Riding in L.A.

girls and horses griffith park horses Apr 20, 2022
Horseback riding on a city street

I talked a little bit about my time in Southern California and how I rode a horse out there - that was a few blogs back. But let me tell ya a little bit more about that horsing around experience.

I grew up in the country. Even when we lived in the Milwaukee area, and our house was on a quarter acre that was "ours", we still had plenty of room to run. My aunt, uncle and their brood lived right next door. Our houses were in a corner of a 40-acre piece of land that my grandpa owned, and was a private park. All of the house lots in our neighborhood were big. Across the street was a pond (excellent for skating in the winter!), and a field full of cows (until it became houses). When we moved south of Milwaukee for my dad's job, to Kenosha, we lived on 17 acres and were surrounded by big farms. I grew up with the notion that horses lived on acreage.

Horse on acreage.

So the country girl moves to the big city of L.A., which is a city of its own and is surrounded by a bunch of other cities, among them Pasadena (where I landed), and Burbank (down the road a piece). In between was I don't know how many other cities - all I knew was I got on the freeway and eventually got to Burbank. Where there were houses with horses in the back yard, some of them just down the road from Disney Studios.

I worked at the Jet Propulsion Laboratory, up against the San Gabriel mountains, and often bemoaned the fact that living in an apartment didn't offer a lot of opportunity for horse-back riding. But wait! A friend at work knew somebody who had a couple of horses and was looking for someone to ride one of them a few times a week.

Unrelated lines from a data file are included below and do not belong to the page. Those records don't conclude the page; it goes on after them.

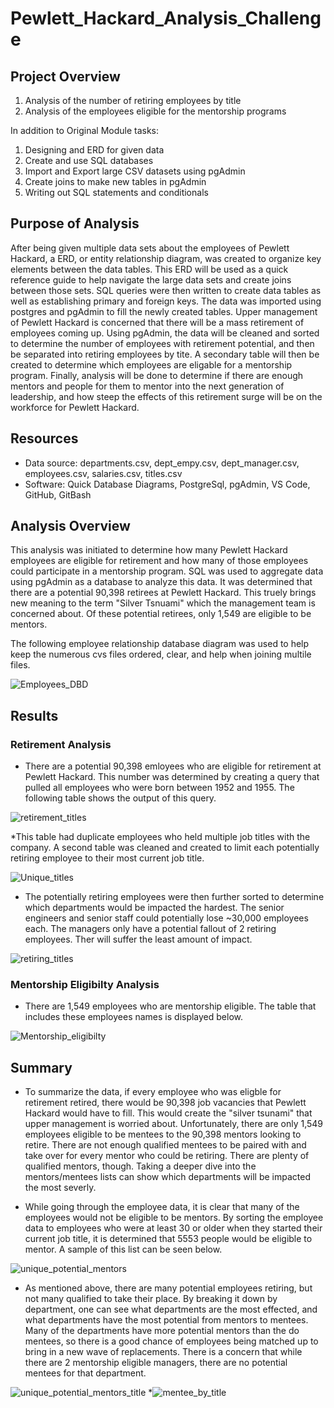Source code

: # Pewlett_Hackard_Analysis_Challenge
## Project Overview

1. Analysis of the number of retiring employees by title
2. Analysis of the employees eligible for the mentorship programs

In addition to Original Module tasks:
1. Designing and ERD for given data
2. Create and use SQL databases
3. Import and Export large CSV datasets using pgAdmin
4. Create joins to make new tables in pgAdmin
5. Writing out SQL statements and conditionals

## Purpose of Analysis
After being given multiple data sets about the employees of Pewlett Hackard, a ERD, or entity relationship diagram, was created to organize key elements between the data tables. This ERD will be used as a quick reference guide to help navigate the large data sets and create joins between those sets. SQL queries were then written to create data tables as well as establishing primary and foreign keys. The data was imported using postgres and pgAdmin to fill the newly created tables. Upper management of Pewlett Hackard is concerned that there will be a mass retirement of employees coming up. Using pgAdmin, the data will be cleaned and sorted to determine the number of employees with retirement potential, and then be separated into retiring employees by tite. A secondary table will then be created to determine which employees are eligable for a mentorship program. Finally, analysis will be done to determine if there are enough mentors and people for them to mentor into the next generation of leadership, and how steep the effects of this retirement surge will be on the workforce for Pewlett Hackard.  

## Resources
* Data source: departments.csv, dept_empy.csv, dept_manager.csv, employees.csv, salaries.csv, titles.csv
* Software: Quick Database Diagrams, PostgreSql, pgAdmin, VS Code, GitHub, GitBash

 
## Analysis Overview
This analysis was initiated to determine how many Pewlett Hackard employees are eligible for retirement and how many of those employees could participate in a mentorship program. SQL was used to aggregate data using pgAdmin as a database to analyze this data. It was determined that there are a potential 90,398 retirees at Pewlett Hackard. This truely brings new meaning to the term "Silver Tsnuami" which the management team is concerned about. Of these potential retirees, only 1,549 are eligible to be mentors. 

The following employee relationship database diagram was used to help keep the numerous cvs files ordered, clear, and help when joining multile files. 

![Employees_DBD](https://user-images.githubusercontent.com/88064181/133711014-b85a9fe3-e291-47b9-b068-24012d63640a.png)

## Results 
### Retirement Analysis
* There are a potential 90,398 emloyees who are eligible for retirement at Pewlett Hackard. This number was determined by creating a query that pulled all employees who were born between 1952 and 1955. The following table shows the output of this query. 


![retirement_titles](https://user-images.githubusercontent.com/88064181/133711061-bfd460cc-169e-4f6e-9343-f72ac295e3cb.png)

*This table had duplicate employees who held multiple job titles with the company. A second table was cleaned and created to limit each potentially retiring employee to their most current job title. 

![Unique_titles](https://user-images.githubusercontent.com/88064181/133711083-2de8685c-b595-4ad2-84ed-261b030a1a95.png)


* The potentially retiring employees were then further sorted to determine which departments would be impacted the hardest. The senior engineers and senior staff could potentially lose ~30,000 employees each. The managers only have a potential fallout of 2 retiring employees. Ther will suffer the least amount of impact. 

![retiring_titles](https://user-images.githubusercontent.com/88064181/133711121-712efc81-a632-414e-a94a-337b9d7b8c4d.png)

### Mentorship Eligibilty Analysis
* There are 1,549 employees who are mentorship eligible. The table that includes these employees names is displayed below.

![Mentorship_eligibilty](https://user-images.githubusercontent.com/88064181/133711134-593ca690-bfac-466a-9f8f-e9458d5552a1.png)


## Summary
* To summarize the data, if every employee who was eligble for retirement retired, there would be 90,398 job vacancies that Pewlett Hackard would have to fill. This would create the "silver tsunami" that upper management is worried about. Unfortunately, there are only 1,549 employees eligible to be mentees to the 90,398 mentors looking to retire. There are not enough qualified mentees to be paired with and take over for every mentor who could be retiring. There are plenty of qualified mentors, though. Taking a deeper dive into the mentors/mentees lists can show which departments will be impacted the most severly.  

* While going through the employee data, it is clear that many of the employees would not be eligible to be mentors. By sorting the employee data to employees who were at least 30 or older when they started their current job title, it is determined that 5553 people would be eligible to mentor. A sample of this list can be seen below. 

![unique_potential_mentors](https://user-images.githubusercontent.com/88064181/133711170-b542e452-7d68-4aa5-88fd-ff3daefcfa39.png)

* As mentioned above, there are many potential employees retiring, but not many qualified to take their place. By breaking it down by department, one can see what departments are the most effected, and what departments have the most potential from mentors to mentees. Many of the departments have more potential mentors than the do mentees, so there is a good chance of employees being matched up to bring in a new wave of replacements. There is a concern that while there are 2 mentorship eligible managers, there are no potential mentees for that department. 

![unique_potential_mentors_title](https://user-images.githubusercontent.com/88064181/133711233-e114a478-442b-402a-95e3-71c63f51ac1d.png)
*![mentee_by_title](https://user-images.githubusercontent.com/88064181/133711241-7a304fe8-f897-474d-a3cf-99b1fce08885.png)


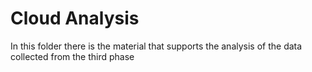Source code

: # Cloud Analysis

In this folder there is the material that supports the analysis of the data collected from the third phase
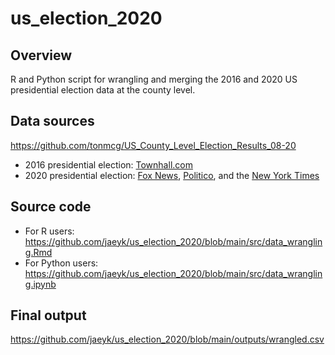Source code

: # us_election_2020

## Overview 
R and Python script for wrangling and merging the 2016 and 2020 US presidential election data at the county level.

## Data sources 

https://github.com/tonmcg/US_County_Level_Election_Results_08-20

* 2016 presidential election: [Townhall.com](http://townhall.com/election/2016/president/)
* 2020 presidential election: [Fox News](https://www.foxnews.com/elections/2020/general-results), [Politico](https://www.politico.com/2020-election/results/president), and the [New York Times](https://www.nytimes.com/interactive/2020/11/03/us/elections/results-president.html)

## Source code 

* For R users: https://github.com/jaeyk/us_election_2020/blob/main/src/data_wrangling.Rmd
* For Python users: https://github.com/jaeyk/us_election_2020/blob/main/src/data_wrangling.ipynb

## Final output 

https://github.com/jaeyk/us_election_2020/blob/main/outputs/wrangled.csv

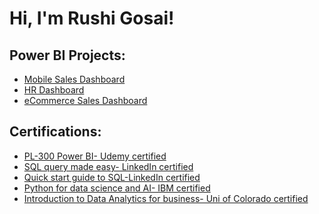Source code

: <h1>Hi, I'm Rushi Gosai!

<h2>Power BI Projects:</h2>

- [Mobile Sales Dashboard](https://github.com/rushingosai/Mobile-Sales-Dasboard)
- [HR Dashboard](https://github.com/rushingosai/HR-Dashboard)
- [eCommerce Sales Dashboard](https://github.com/rushingosai/eCommerce-Sales-Dashboard)

<h2>Certifications:</h2>

- [PL-300 Power BI- Udemy certified](https://github.com/rushingosai/Certificates)
- [SQL query made easy- LinkedIn certified](https://github.com/rushingosai/Certificates)
- [Quick start guide to SQL-LinkedIn certified](https://github.com/rushingosai/Certificates)
- [Python for data science and AI- IBM certified](https://github.com/rushingosai/Certificates)
- [Introduction to Data Analytics for business- Uni of Colorado certified](https://github.com/rushingosai/Certificates)
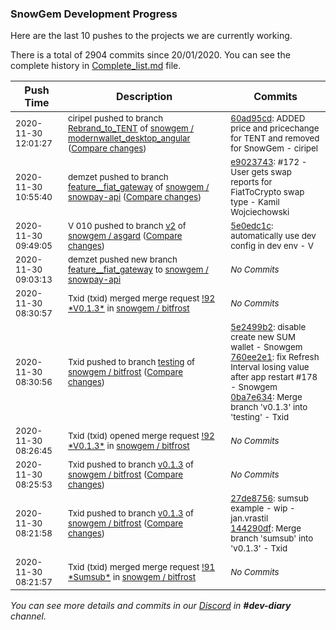 
### SnowGem Development Progress

Here are the last 10 pushes to the projects we are currently working.

There is a total of 2904 commits since 20/01/2020. You can see the complete history in
 [Complete_list.md](Complete_list.md) file.

| Push Time | Description | Commits |
| --- | --- | --- |
| <sub>2020-11-30 12:01:27</sub> | <sub>ciripel pushed to branch [Rebrand\_to\_TENT](https://gitlab.com/snowgem/modernwallet_desktop_angular/commits/Rebrand_to_TENT) of [snowgem / modernwallet\_desktop\_angular](https://gitlab.com/snowgem/modernwallet_desktop_angular) ([Compare changes](https://gitlab.com/snowgem/modernwallet_desktop_angular/compare/a03118c8218f463297510ac5d0773284cd385d78...60ad95cdd9486aef55faf062a78aea93242cb59a))</sub> | <sub>[60ad95cd](https://gitlab.com/snowgem/modernwallet_desktop_angular/-/commit/60ad95cdd9486aef55faf062a78aea93242cb59a): ADDED price and pricechange for TENT and removed for SnowGem - ciripel</sub> |
| <sub>2020-11-30 10:55:40</sub> | <sub>demzet pushed to branch [feature\_\_fiat\_gateway](https://gitlab.com/snowgem/snowpay-api/commits/feature__fiat_gateway) of [snowgem / snowpay\-api](https://gitlab.com/snowgem/snowpay-api) ([Compare changes](https://gitlab.com/snowgem/snowpay-api/compare/e8c903bfe2df368aa9c363d7c52a468b332d40d9...e90237433e5d4193d11889c78ed44bf6b997a734))</sub> | <sub>[e9023743](https://gitlab.com/snowgem/snowpay-api/-/commit/e90237433e5d4193d11889c78ed44bf6b997a734): #172 - User gets swap reports for FiatToCrypto swap type - Kamil Wojciechowski</sub> |
| <sub>2020-11-30 09:49:05</sub> | <sub>V 010 pushed to branch [v2](https://gitlab.com/snowgem/asgard/commits/v2) of [snowgem / asgard](https://gitlab.com/snowgem/asgard) ([Compare changes](https://gitlab.com/snowgem/asgard/compare/b2ee382c1432cb2954dc5fccbe9487678b883640...5e0edc1c2e857cce55e439311adc14bd9a0a4099))</sub> | <sub>[5e0edc1c](https://gitlab.com/snowgem/asgard/-/commit/5e0edc1c2e857cce55e439311adc14bd9a0a4099): automatically use dev config in dev env - V</sub> |
| <sub>2020-11-30 09:03:13</sub> | <sub>demzet pushed new branch [feature\_\_fiat\_gateway](https://gitlab.com/snowgem/snowpay-api/commits/feature__fiat_gateway) to [snowgem / snowpay\-api](https://gitlab.com/snowgem/snowpay-api)</sub> | <sub>_No Commits_</sub> |
| <sub>2020-11-30 08:30:57</sub> | <sub>Txid (txid) merged merge request [\!92 \*V0\.1\.3\*](https://gitlab.com/snowgem/bitfrost/-/merge_requests/92) in [snowgem / bitfrost](https://gitlab.com/snowgem/bitfrost)</sub> | <sub>_No Commits_</sub> |
| <sub>2020-11-30 08:30:56</sub> | <sub>Txid pushed to branch [testing](https://gitlab.com/snowgem/bitfrost/commits/testing) of [snowgem / bitfrost](https://gitlab.com/snowgem/bitfrost) ([Compare changes](https://gitlab.com/snowgem/bitfrost/compare/113856f80bfbade02034d55c7634eb7253379cb2...0ba7e63436550c2c03c6aa3a1c1e8a5460cfa4f6))</sub> | <sub>[5e2499b2](https://gitlab.com/snowgem/bitfrost/-/commit/5e2499b2882f446df1fa95fe096b86910973d431): disable create new SUM wallet - Snowgem<br>[760ee2e1](https://gitlab.com/snowgem/bitfrost/-/commit/760ee2e1baae5812438857d076b1a0a6d7ca11a4): fix Refresh Interval losing value after app restart #178 - Snowgem<br>[0ba7e634](https://gitlab.com/snowgem/bitfrost/-/commit/0ba7e63436550c2c03c6aa3a1c1e8a5460cfa4f6): Merge branch 'v0.1.3' into 'testing' - Txid</sub> |
| <sub>2020-11-30 08:26:45</sub> | <sub>Txid (txid) opened merge request [\!92 \*V0\.1\.3\*](https://gitlab.com/snowgem/bitfrost/-/merge_requests/92) in [snowgem / bitfrost](https://gitlab.com/snowgem/bitfrost)</sub> | <sub>_No Commits_</sub> |
| <sub>2020-11-30 08:25:53</sub> | <sub>Txid pushed to branch [v0\.1\.3](https://gitlab.com/snowgem/bitfrost/commits/v0.1.3) of [snowgem / bitfrost](https://gitlab.com/snowgem/bitfrost) ([Compare changes](https://gitlab.com/snowgem/bitfrost/compare/144290df62d4f3c2adc6d0bb61f91c1ec22eb3f7...760ee2e1baae5812438857d076b1a0a6d7ca11a4))</sub> | <sub>_No Commits_</sub> |
| <sub>2020-11-30 08:21:58</sub> | <sub>Txid pushed to branch [v0\.1\.3](https://gitlab.com/snowgem/bitfrost/commits/v0.1.3) of [snowgem / bitfrost](https://gitlab.com/snowgem/bitfrost) ([Compare changes](https://gitlab.com/snowgem/bitfrost/compare/760ee2e1baae5812438857d076b1a0a6d7ca11a4...144290df62d4f3c2adc6d0bb61f91c1ec22eb3f7))</sub> | <sub>[27de8756](https://gitlab.com/snowgem/bitfrost/-/commit/27de87569b1899bf934177e13c51500dbfa38721): sumsub example - wip - jan.vrastil<br>[144290df](https://gitlab.com/snowgem/bitfrost/-/commit/144290df62d4f3c2adc6d0bb61f91c1ec22eb3f7): Merge branch 'sumsub' into 'v0.1.3' - Txid</sub> |
| <sub>2020-11-30 08:21:57</sub> | <sub>Txid (txid) merged merge request [\!91 \*Sumsub\*](https://gitlab.com/snowgem/bitfrost/-/merge_requests/91) in [snowgem / bitfrost](https://gitlab.com/snowgem/bitfrost)</sub> | <sub>_No Commits_</sub> |

_You can see more details and commits in our [Discord](https://discord.gg/zumGnbg) in **#dev-diary** channel._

Introductions were made. They didn't look like serial killers, and neither did I, so we decided this arrangement might work. I was introduced to .... Apache, a 20 year old paint with plenty of miles on him and a little bit of arthritis, which was why they wanted to keep him exercised. Keep moving, and the arthritis doesn't seize you up. (This information has become very handy as I've aged and arthritis has welcomed itself into my own body. I keep moving.)

I've always been a pretty conservative (spelled "c-h-i-c-k-e-n") rider, so I like to ride a horse I don't know very well with a saddle. Of course the people didn't have one. I went home to Wisconsin for a visit and came back with my saddle. Yep, took it right on the plane with me. Now THAT was a carry on! It was an English saddle, so not quite as big a deal as trying to haul a big ol' western saddle onto an aircraft.

I had fun with Apache. He was very patient, and it didn't bother him at all  to walk down an alley and across a busy street to get to Griffith Park, which is a huge park plunked down between L.A. and Burbank. Lots of hiking, a golf course (which we rode past frequently), a couple of riding stables, a planetarium (where I saw my first laser light show - not with the horse), and lots of stuff I probably never saw, because you can only go so far on a horse in a couple of hours. 

Apache's mane was long and kind of scraggly, so I, in my infinite 24-year old wisdom, started trimming it by pulling the long hairs out - that's the way it was done back then, and maybe even still today. (Most of my horses these days have long scraggly manes.) I kind of forgot he wasn't my horse, because after the initial meet and greet with his owners, I didn't really see them - they had busy lives, which was why I was riding their horse. However, they did feed him and noticed that his mane was considerably shorter than when I started riding him. Unhappiness ensued. Busted. I stopped imposing my idea of what a horse should look like, and went with the flow.

Eventually, my own life got busy as well, and when the days got shorter and shorter in fall and winter, it became more difficult to go down the road a piece to Burbank, and past Disney Studios, to ride the horse I didn't own. Apache and I ended up parting ways, in a fairly clumsy fashion. I just stopped showing up. And it cost me my saddle, because the people hadn't seen me in so long they figured I didn't want it any more and sold it. I didn't blame them; it was my own fault for not "closing the loop", and letting them know I couldn't (or wouldn't) come out any more. I've grown up (a lot) since those early "I'm an introvert and I'm afraid of any kind of conflict" days. 

I'll always thank Apache and his people for showing me that anything is possible, if you want it bad enough. Even a horse in the back yard right down the road from Disney Studios in Burbank, California.